India’s Central Electricity Authority (CEA) has given crucial techno-economic clearance for two new hydro projects in eastern India. On 22 January it approved a 150MW extension to the existing 360MW Balimela scheme in Orissa. Earlier on 10 November 2000 it approved the 80MW Bairabi project in Mizoram.

The 2x75MW turbines at Balimela will be installed in the existing power house that already has 6x60MW units. The additional head to serve the new turbines will be achieved by more than doubling the capacity of the scheme’s Surlikonda reservoir.

Equity of 40% of the US$42M project will be put up by the project developer. The newly privatised Orissa Hydro Power Corporation (OHPC) will give US$12M, and the Orissa state government US$4M. The 60% debt will be financed entirely by the nation-al Power Finance Corporation (PFC).

The two turbines are scheduled to be commissioned in mid-2003 to provide peaking power to both Orissa and the eastern region grid.

The 2x40MW Bairabi project, meanwhile, will require construction of a 62m, high 180m long earthfill dam across the Bairabi river near Aizawl, the state capital. The resulting reservoir will require resettlement of 6500 people in six villages.

However, the Bairabi will then become navigable year-round as far as Silchar in Assam, 180km to the north. The reservoir will provide valuable alternative transport to Aizawl which is currently served only by a single congested road from Silchar. The US$113M project is expected to be commissioned in 2008. Financed entirely from the national budget, its power will be evacuated via 132kV transmission lines first to Kolosib district town and then to Aizawl.

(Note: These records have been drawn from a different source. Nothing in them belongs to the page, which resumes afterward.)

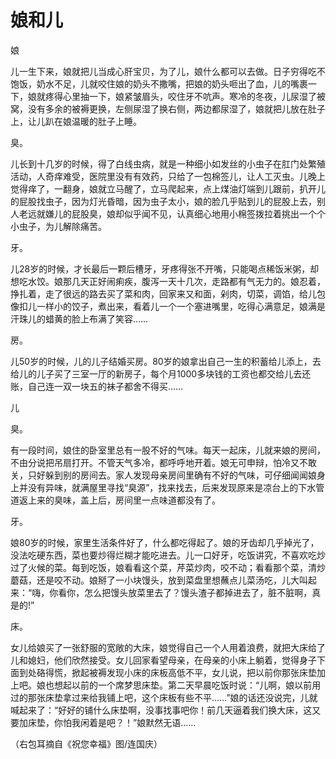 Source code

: # 娘和儿

娘 

儿一生下来，娘就把儿当成心肝宝贝，为了儿，娘什么都可以去做。日子穷得吃不饱饭，奶水不足，儿就咬住娘的奶头不撒嘴，把娘的奶头咂出了血，儿的嘴裹一下，娘就疼得心里抽一下，娘紧皱眉头，咬住牙不吭声。寒冷的冬夜，儿尿湿了被窝，没有多余的被褥更换，左侧尿湿了换右侧，两边都尿湿了，娘就把儿放在肚子上，让儿趴在娘温暖的肚子上睡。 

臭。 

儿长到十几岁的时候，得了白线虫病，就是一种细小如发丝的小虫子在肛门处繁殖活动，人奇痒难受，医院里没有有效药，只给了一包棉签儿，让人工灭虫。儿晚上觉得痒了，一翻身，娘就立马醒了，立马爬起来，点上煤油灯端到儿跟前，扒开儿的屁股找虫子，因为灯光昏暗，因为虫子太小，娘的脸几乎贴到儿的屁股上去，别人老远就嫌儿的屁股臭，娘却似乎闻不见，认真细心地用小棉签拨拉着挑出一个个小虫子，为儿解除痛苦。 

牙。 

儿28岁的时候，才长最后一颗后槽牙，牙疼得张不开嘴，只能喝点稀饭米粥，却想吃水饺。娘那几天正好闹痢疾，腹泻一天十几次，走路都有气无力的。娘忍着，挣扎着，走了很远的路去买了菜和肉，回家来又和面，剁肉，切菜，调馅，给儿包像扣儿一样小的饺子，煮出来，看着儿一个一个塞进嘴里，吃得心满意足，娘满是汗珠儿的蜡黄的脸上布满了笑容…… 

房。 

儿50岁的时候，儿的儿子结婚买房。80岁的娘拿出自己一生的积蓄给儿添上，去给儿的儿子买了三室一厅的新房子，每个月1000多块钱的工资也都交给儿去还账，自己连一双一块五的袜子都舍不得买…… 

儿 

臭。 

有一段时间，娘住的卧室里总有一股不好的气味。每天一起床，儿就来娘的房间，不由分说把吊扇打开。不管天气多冷，都呼呼地开着。娘无可申辩，怕冷又不敢关，只好躲到别的房间去。家人发现母亲房间里确有不好的气味，可仔细闻闻娘身上并没有异味，就满屋里寻找“臭源”，找来找去，后来发现原来是凉台上的下水管道返上来的臭味，盖上后，房间里一点味道都没有了。 

牙。 

娘80岁的时候，家里生活条件好了，什么都吃得起了。娘的牙齿却几乎掉光了，没法吃硬东西，菜也要炒得烂糊才能吃进去。儿一口好牙，吃饭讲究，不喜欢吃炒过了火候的菜。每到吃饭，娘看看这个菜，芹菜炒肉，咬不动；看看那个菜，清炒蘑菇，还是咬不动。娘掰了一小块馒头，放到菜盘里想蘸点儿菜汤吃，儿大叫起来：“嗨，你看你，怎么把馒头放菜里去了？馒头渣子都掉进去了，脏不脏啊，真是的!” 

床。 

女儿给娘买了一张舒服的宽敞的大床，娘觉得自己一个人用着浪费，就把大床给了儿和媳妇，他们欣然接受。女儿回家看望母亲，在母亲的小床上躺着，觉得身子下面到处硌得慌，掀起被褥发现小床的床板高低不平，女儿说，把以前你那张床垫加上吧。娘也想起以前的一个席梦思床垫。第二天早晨吃饭时说：“儿啊，娘以前用过的那张床垫拿过来给我铺上吧，这个床板有些不平……”娘的话还没说完，儿就喊起来了：“好好的铺什么床垫啊，没事找事吧你！前几天逼着我们换大床，这又要加床垫，你怕我闲着是吧？！”娘默然无语…… 

（右包耳摘自《祝您幸福》图/连国庆） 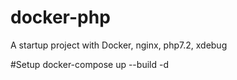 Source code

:# docker-php
A startup project with Docker, nginx, php7.2, xdebug

#Setup
docker-compose up --build -d 
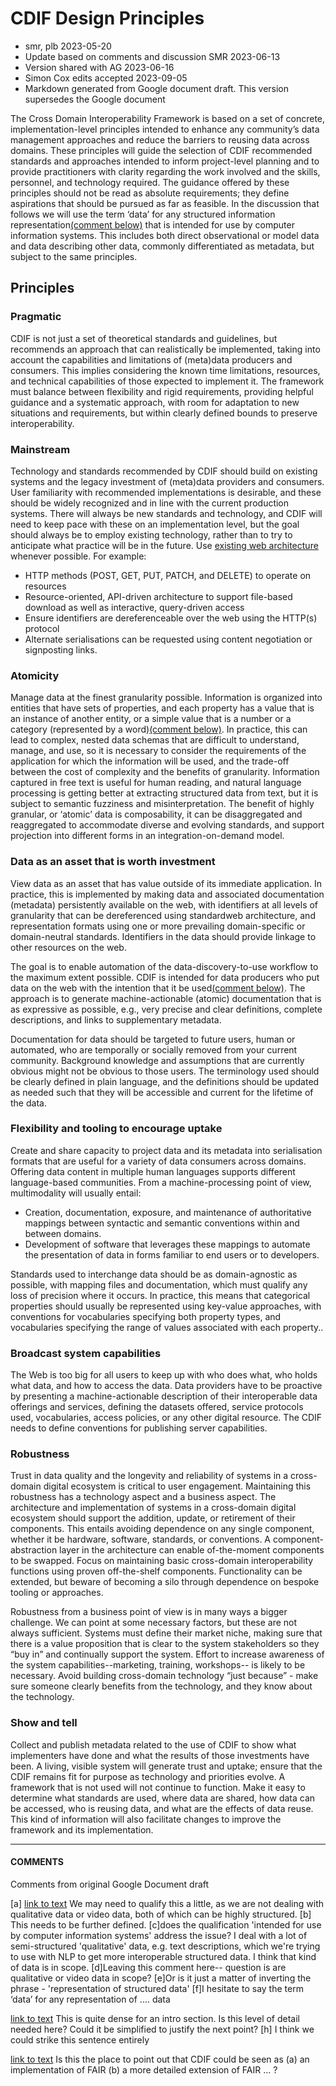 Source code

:﻿# CDIF Design Principles

* smr, plb   2023-05-20
* Update based on comments and discussion SMR 2023-06-13
* Version shared with AG 2023-06-16
* Simon Cox edits accepted 2023-09-05
* Markdown generated from Google document draft. This version supersedes the Google document

The Cross Domain Interoperability Framework is based on a set of concrete, implementation-level principles intended to enhance any community’s data management approaches and reduce the barriers to reusing data across domains.  These principles will guide the selection of CDIF recommended standards and approaches intended to inform project-level planning and to provide practitioners with clarity regarding the work involved and the skills, personnel, and technology required.  The guidance offered by these principles should not be read as absolute requirements; they define aspirations that should be pursued as far as feasible.
In the discussion that follows we will use the term ‘data’ for any structured information representation<a name="linka"/>[(comment below)](#comment-abcdef) that is intended for use by computer information systems.  This includes both direct observational or model data and data describing other data, commonly differentiated as metadata, but subject to the same principles.
## Principles
### Pragmatic
CDIF is not just a set of theoretical standards and guidelines, but recommends an approach that can realistically be implemented, taking into account the capabilities and limitations of (meta)data producers and consumers.  This implies considering the known time limitations, resources, and technical capabilities of those expected to implement it. The framework must balance between flexibility and rigid requirements, providing helpful guidance and a systematic approach, with room for adaptation to new situations and requirements, but within clearly defined bounds to preserve interoperability.
### Mainstream
Technology and standards recommended by CDIF should build on existing systems and the legacy investment of (meta)data providers and consumers. User familiarity with recommended implementations is desirable, and these should be widely recognized and in line with the current production systems. There will always be new standards and technology, and CDIF will need to keep pace with these on an implementation level, but the goal should always be to employ existing technology, rather than to try to  anticipate what practice will be in the future.
Use [existing web architecture](https://www.w3.org/TR/webarch/) whenever possible. For example:
* HTTP methods (POST, GET, PUT, PATCH, and DELETE) to operate on resources
* Resource-oriented, API-driven architecture to support file-based download as well as interactive, query-driven access
* Ensure identifiers are dereferenceable over the web using the HTTP(s) protocol
* Alternate serialisations  can be requested using content negotiation or signposting links.
### Atomicity
Manage data at the finest granularity possible.  Information is organized into entities that have sets of properties, and each property has a value that is an instance of another entity, or a simple value that is a number or a category (represented by a word)<a name="linkg"/>[(comment below)](#comment-gh).  In practice, this can lead to complex, nested data schemas that are difficult to understand, manage, and use, so it is necessary to consider the requirements of the application for which the information will be used,  and the trade-off between the cost of complexity and the benefits of granularity.  Information captured in free text is useful for human reading, and natural language processing is getting better at extracting structured data from text, but it is subject to semantic fuzziness and misinterpretation. The benefit of highly granular, or ‘atomic’ data is composability,  it can be disaggregated and reaggregated to accommodate diverse and evolving standards, and support projection into different forms in an integration-on-demand model.  
### Data as an asset that is worth investment
View data as an asset that has value outside of its immediate application. In practice, this is implemented by making data and associated documentation (metadata) persistently available on the web, with identifiers at all levels of granularity that can be dereferenced using standardweb architecture, and representation formats using one or more prevailing domain-specific or domain-neutral standards.   Identifiers in the data should provide linkage to other resources on the web. 

The goal is to enable automation of the data-discovery-to-use workflow to the maximum extent possible. CDIF is intended for data producers who put data on the web with the intention that it be used<a name="linki"/>[(comment below)](#comment-i). The approach is to generate machine-actionable (atomic) documentation that is as expressive as possible, e.g., very precise and clear definitions, complete descriptions, and links to supplementary metadata.

Documentation for data should be targeted to future users, human or automated, who are temporally or socially removed from your current community. Background knowledge and assumptions that are currently obvious might not be obvious to those users. The terminology used should be clearly defined in plain language, and the definitions should be updated as needed such that they will be accessible and current for the lifetime of the data.
### Flexibility and tooling to encourage uptake
Create and share capacity to project data and its metadata into serialisation formats that are useful for a variety of data consumers across domains. Offering data content in multiple human languages supports different language-based communities. From a machine-processing point of view, multimodality will usually entail:
* Creation, documentation, exposure, and maintenance of authoritative mappings between syntactic and semantic conventions within and between domains.
* Development of software that leverages these mappings to automate the presentation of data in forms familiar to end users or to developers. 

Standards used to interchange data should be as domain-agnostic as possible, with mapping files and documentation, which must qualify any loss of precision where it occurs. In practice, this means that categorical properties should usually be represented using key-value approaches, with conventions for vocabularies specifying both property types, and vocabularies specifying the range of values associated with each property..
### Broadcast system capabilities
The Web is too big for all users to keep up with who does what, who holds what data, and how to access the data.  Data providers have to be proactive by presenting a machine-actionable description of their interoperable data offerings and services, defining the datasets offered, service protocols used, vocabularies, access policies, or any other digital resource. The CDIF needs to define conventions for publishing server capabilities.
### Robustness
Trust in data quality and the longevity and reliability of systems in a cross-domain digital ecosystem is critical to user engagement. Maintaining this robustness has a technology aspect and a business aspect. The architecture and implementation of systems in a cross-domain digital ecosystem should support the addition, update, or retirement of their components. This entails avoiding dependence on any single component, whether it be hardware, software, standards, or conventions. A component-abstraction layer in the architecture can enable of-the-moment components to be swapped. Focus on maintaining basic cross-domain interoperability functions using proven off-the-shelf components. Functionality can be extended, but beware of becoming a silo through dependence on bespoke tooling or approaches. 

Robustness from a business point of view is in many ways a bigger challenge. We can point at some necessary factors, but these are not always sufficient. Systems must define their market niche, making sure that there is a value proposition that is clear to the system stakeholders so they “buy in” and continually support the system. Effort to increase awareness of the system capabilities--marketing, training, workshops-- is likely to be necessary.  Avoid building cross-domain technology “just because” - make sure someone clearly benefits from the technology, and they know about the technology.
### Show and tell
Collect and publish metadata related to the use of CDIF to show what implementers have done and what the results of those investments have been. A living, visible system will generate trust and uptake; ensure that the CDIF remains fit for purpose as technology and priorities evolve. A framework that is not used will not continue to function. Make it easy to determine what standards are used, where data are shared, how data can be accessed, who is reusing data, and what are the effects of data reuse. This kind of information will also  facilitate changes to improve the framework and its implementation.
________________

#### COMMENTS 
Comments from original Google Document draft

[a] <a name="comment-abcdef"/>[link to text](#linka) We may need to qualify this a little, as we are not dealing with qualitative data or video data, both of which can be highly structured. 
[b] This needs to be further defined.
[c]does the qualification 'intended for use by computer information systems' address the issue?  I deal with a lot of semi-structured 'qualitative' data, e.g. text descriptions, which we're trying to use with NLP to get more interoperable structured data. I think that kind of data is in scope.
[d]Leaving this comment here-- question is are qualitative or video data in scope?
[e]Or is it just a matter of inverting the phrase - 
'representation of structured data'
[f]I hesitate to say the term ‘data’ for any representation of .... data

<a name="comment-gh"/>[link to text](#linkg) This is quite dense for an intro section. Is this level of detail needed here? Could it be simplified to justify the next point?
[h] I think we could strike this sentence entirely

<a name="comment-i"/>[link to text](#linki) Is this the place to point out that CDIF could be seen as 
(a) an implementation of FAIR 
(b) a more detailed extension of FAIR ... ?
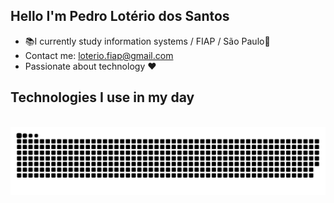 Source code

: ## Hello I'm Pedro Lotério dos Santos
- 📚I currently study information systems / FIAP / São Paulo🎲     
-   Contact me: loterio.fiap@gmail.com
-   Passionate about technology ❤

## Technologies I use in my day

<div style="display: inline_block">
  <img align="center" alt="" src="https://img.shields.io/badge/Java-ED8B00?style=for-the-badge&logo=openjdk&logoColor=white" />
  <img align="center" alt="" src="https://img.shields.io/badge/SQLite-07405E?style=for-the-badge&logo=sqlite&logoColor=white" />
  <img align="center" alt="" src="https://img.shields.io/badge/Python-14354C?style=for-the-badge&logo=python&logoColor=white" />
  </div>
<div
![Pedro GitHub stats](https://github-readme-stats.vercel.app/api?username=0LOTERIO1&show_icons=true&theme=radical)
</div>
<div  
-passionate about technology
</div>
  
  
<picture align="center">
  <source media="(prefers-color-scheme: dark)" srcset="https://raw.githubusercontent.com/0LOTERIO1/0LOTERIO1/output/github-contribution-grid-snake-dark.svg">
  <source media="(prefers-color-scheme: light)" srcset="https://raw.githubusercontent.com/0LOTERIO1/0LOTERIO1/output/github-contribution-grid-snake-dark.svg">
  <img align="center" alt="github contribution grid snake animation" src="https://raw.githubusercontent.com/0LOTERIO1/0LOTERIO1/output/github-contribution-grid-snake.svg">
</picture>

</div><br/>
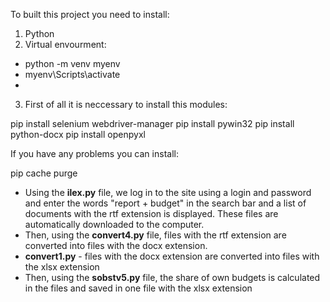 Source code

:To built this project you need to install:
1. Python
2. Virtual envourment:
- python -m venv myenv
- myenv\Scripts\activate
- 
3. First of all it is neccessary to install this modules:

pip install selenium webdriver-manager
pip install pywin32
pip install python-docx
pip install openpyxl

If you have any problems you can install:

pip cache purge


- Using the **ilex.py** file, we log in to the site using a login and password and enter the words "report + budget" in the search bar and a list of documents with the rtf extension is displayed.
These files are automatically downloaded to the computer.
- Then, using the **convert4.py** file, files with the rtf extension are converted into files with the docx extension.
-  **convert1.py** - files with the docx extension are converted into files with the xlsx extension
- Then, using the **sobstv5.py** file, the share of own budgets is calculated in the files and saved in one file with the xlsx extension



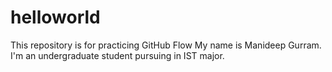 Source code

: # helloworld
This repository is for practicing GitHub Flow
My name is Manideep Gurram. I'm an undergraduate student pursuing in IST major.
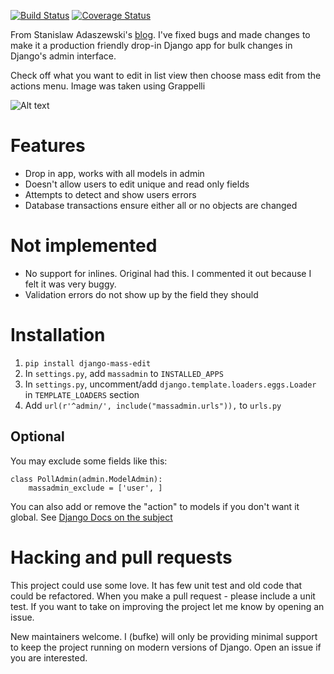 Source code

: [![Build Status](https://travis-ci.org/burke-software/django-mass-edit.svg?branch=master)](https://travis-ci.org/burke-software/django-mass-edit)
[![Coverage Status](https://coveralls.io/repos/burke-software/django-mass-edit/badge.svg?branch=master&service=github)](https://coveralls.io/github/burke-software/django-mass-edit?branch=master)

From Stanislaw Adaszewski's [blog](http://algoholic.eu/django-mass-change-admin-site-extension/ ). 
I've fixed bugs and made changes to make it a production friendly drop-in Django app for bulk changes in Django's 
admin interface.

Check off what you want to edit in list view then choose mass edit from the actions menu. 
Image was taken using Grappelli

![Alt text](https://raw.github.com/burke-software/django-mass-edit/master/doc/screenshot9.png)

# Features
- Drop in app, works with all models in admin
- Doesn't allow users to edit unique and read only fields
- Attempts to detect and show users errors
- Database transactions ensure either all or no objects are changed

# Not implemented
- No support for inlines. Original had this. I commented it out because I felt it was very buggy.
- Validation errors do not show up by the field they should

# Installation

1. `pip install django-mass-edit`
2. In `settings.py`, add `massadmin` to `INSTALLED_APPS`
3. In `settings.py`, uncomment/add `django.template.loaders.eggs.Loader` in `TEMPLATE_LOADERS` section
4. Add `url(r'^admin/', include("massadmin.urls")),` to `urls.py`

## Optional
You may exclude some fields like this:

    class PollAdmin(admin.ModelAdmin):
        massadmin_exclude = ['user', ]

You can also add or remove the "action" to models if you don't want it global. 
See [Django Docs on the subject](https://docs.djangoproject.com/en/dev/ref/contrib/admin/actions/#disabling-all-actions-for-a-particular-modeladmin)

# Hacking and pull requests

This project could use some love. It has few unit test and old code that could be refactored.
When you make a pull request - please include a unit test. 
If you want to take on improving the project let me know by opening an issue.

New maintainers welcome. I (bufke) will only be providing minimal support to keep the project running on modern versions of Django. Open an issue if you are interested.
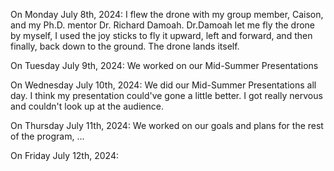 On Monday July 8th, 2024:
I flew the drone with my group member, Caison, and my Ph.D. mentor Dr. Richard Damoah. Dr.Damoah let me fly the drone by myself, I used the joy sticks to fly it upward, left and forward, and then finally, back down to the ground. The drone lands itself.



On Tuesday July 9th, 2024:
We worked on our Mid-Summer Presentations



On Wednesday July 10th, 2024:
We did our Mid-Summer Presentations all day. I think my presentation could've gone a little better. I got really nervous and couldn't look up at the audience.



On Thursday July 11th, 2024:
We worked on our goals and plans for the rest of the program, ...



On Friday July 12th, 2024:




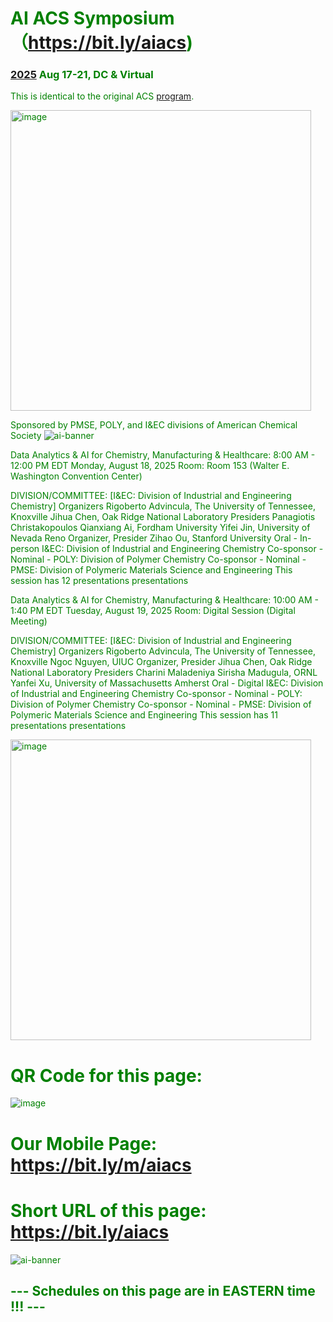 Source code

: # <font color='green'> AI ACS Symposium（https://bit.ly/aiacs)
### [2025](https://www.acs.org/events/fall.html) Aug 17-21, DC & Virtual 
This is identical to the original ACS [program](https://acs.digitellinc.com/live/35/page/1204?speakers=386313).

<img width="481" alt="image" src="https://github.com/user-attachments/assets/2215e448-f0ec-49e7-982e-997690093f5a" />

Sponsored by PMSE, POLY, and I&EC divisions of American Chemical Society
![ai-banner](https://github.com/user-attachments/assets/eb20f117-5477-46d0-888d-78330932e663)


Data Analytics & AI for Chemistry, Manufacturing & Healthcare:
8:00 AM - 12:00 PM EDT
Monday, August 18, 2025
Room: Room 153 (Walter E. Washington Convention Center)


DIVISION/COMMITTEE: [I&EC: Division of Industrial and Engineering Chemistry] 
Organizers
Rigoberto Advincula, The University of Tennessee, Knoxville
Jihua Chen, Oak Ridge National Laboratory
Presiders
Panagiotis Christakopoulos
Qianxiang Ai, Fordham University
Yifei Jin, University of Nevada Reno
Organizer, Presider
Zihao Ou, Stanford University
Oral - In-person
I&EC: Division of Industrial and Engineering Chemistry
Co-sponsor - Nominal - POLY: Division of Polymer Chemistry
Co-sponsor - Nominal - PMSE: Division of Polymeric Materials Science and Engineering
 This session has 12 presentations presentations


 Data Analytics & AI for Chemistry, Manufacturing & Healthcare:
10:00 AM - 1:40 PM EDT
Tuesday, August 19, 2025
Room: Digital Session (Digital Meeting)


DIVISION/COMMITTEE: [I&EC: Division of Industrial and Engineering Chemistry] 
Organizers
Rigoberto Advincula, The University of Tennessee, Knoxville
Ngoc Nguyen, UIUC
Organizer, Presider
Jihua Chen, Oak Ridge National Laboratory
Presiders
Charini Maladeniya
Sirisha Madugula, ORNL
Yanfei Xu, University of Massachusetts Amherst
Oral - Digital
I&EC: Division of Industrial and Engineering Chemistry
Co-sponsor - Nominal - POLY: Division of Polymer Chemistry
Co-sponsor - Nominal - PMSE: Division of Polymeric Materials Science and Engineering
 This session has 11 presentations presentations


<img width="481" alt="image" src="https://github.com/user-attachments/assets/2215e448-f0ec-49e7-982e-997690093f5a" />





# QR Code for this page:
![image](https://github.com/user-attachments/assets/d108dc94-60b5-4428-9ac2-baedb9b34759)
# Our Mobile Page: https://bit.ly/m/aiacs
# Short URL of this page: https://bit.ly/aiacs
![ai-banner](https://github.com/user-attachments/assets/67914451-d8bd-42e2-8231-132d7a8a47df)
## --- Schedules on this page are in EASTERN time !!! ---


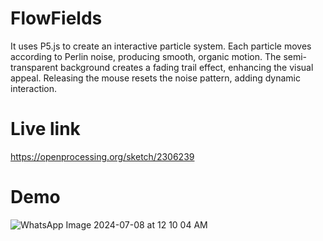 # FlowFields
It uses P5.js to create an interactive particle system. Each particle moves according to Perlin noise, producing smooth, organic motion. The semi-transparent background creates a fading trail effect, enhancing the visual appeal. Releasing the mouse resets the noise pattern, adding dynamic interaction.



# Live link

https://openprocessing.org/sketch/2306239


# Demo 

![WhatsApp Image 2024-07-08 at 12 10 04 AM](https://github.com/Aditys018/FlowFields/assets/100122761/062fe80d-9da4-4a69-a527-78cf33258533)
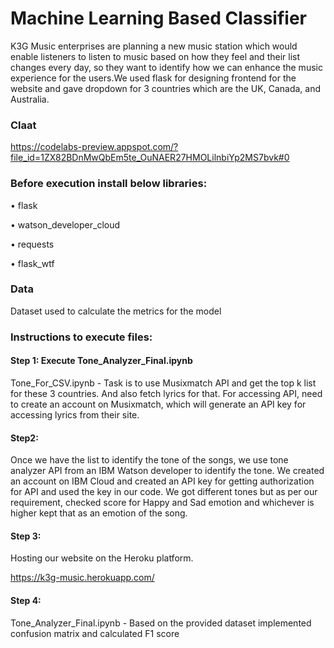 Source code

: # Machine Learning Based Classifier

K3G Music enterprises are planning a new music station which would enable listeners to listen to music based on how they feel and their list changes every day, so they want to identify how we can enhance the music experience for the users.We used flask for designing frontend for the website and gave dropdown for 3 countries which are the UK, Canada, and Australia.


### Claat

https://codelabs-preview.appspot.com/?file_id=1ZX82BDnMwQbEm5te_OuNAER27HMOLilnbiYp2MS7bvk#0

### Before execution install below libraries:

•	flask

•	watson_developer_cloud

•	requests

•	flask_wtf

### Data

Dataset used to calculate the metrics for the model

### Instructions to execute files:

#### Step 1: Execute Tone_Analyzer_Final.ipynb

Tone_For_CSV.ipynb - Task is to use Musixmatch API and get the top k list for these 3 countries. And also fetch lyrics for that. For accessing API, need to create an account on Musixmatch, which will generate an API key for accessing lyrics from their site.

#### Step2:
Once we have the list to identify the tone of the songs, we use tone analyzer API from an IBM Watson developer to identify the tone. We created an account on IBM Cloud and created an API key for getting authorization for API and used the key in our code. We got different tones but as per our requirement, checked score for Happy and Sad emotion and whichever is higher kept that as an emotion of the song.

#### Step 3:
Hosting our website on the Heroku platform.

https://k3g-music.herokuapp.com/

#### Step 4:
Tone_Analyzer_Final.ipynb - Based on the provided dataset implemented confusion matrix and calculated F1 score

In a third recent development, India and Nepal agreed on 18 January to raise the upper limit of their existing power exchange protocol from 50MW to 150MW to permit Nepal to export more hydro power to India. Existing tariffs that were last fixed in January 1996 will also be revised. The deal was reached at the sixth Nepal-India Power Exchange Committee meeting in Kathmandu.

It represents an important step towards much greater hydro power exports from Nepal. NEA now has 430MW installed hydro capacity, up from only 300MW six months ago.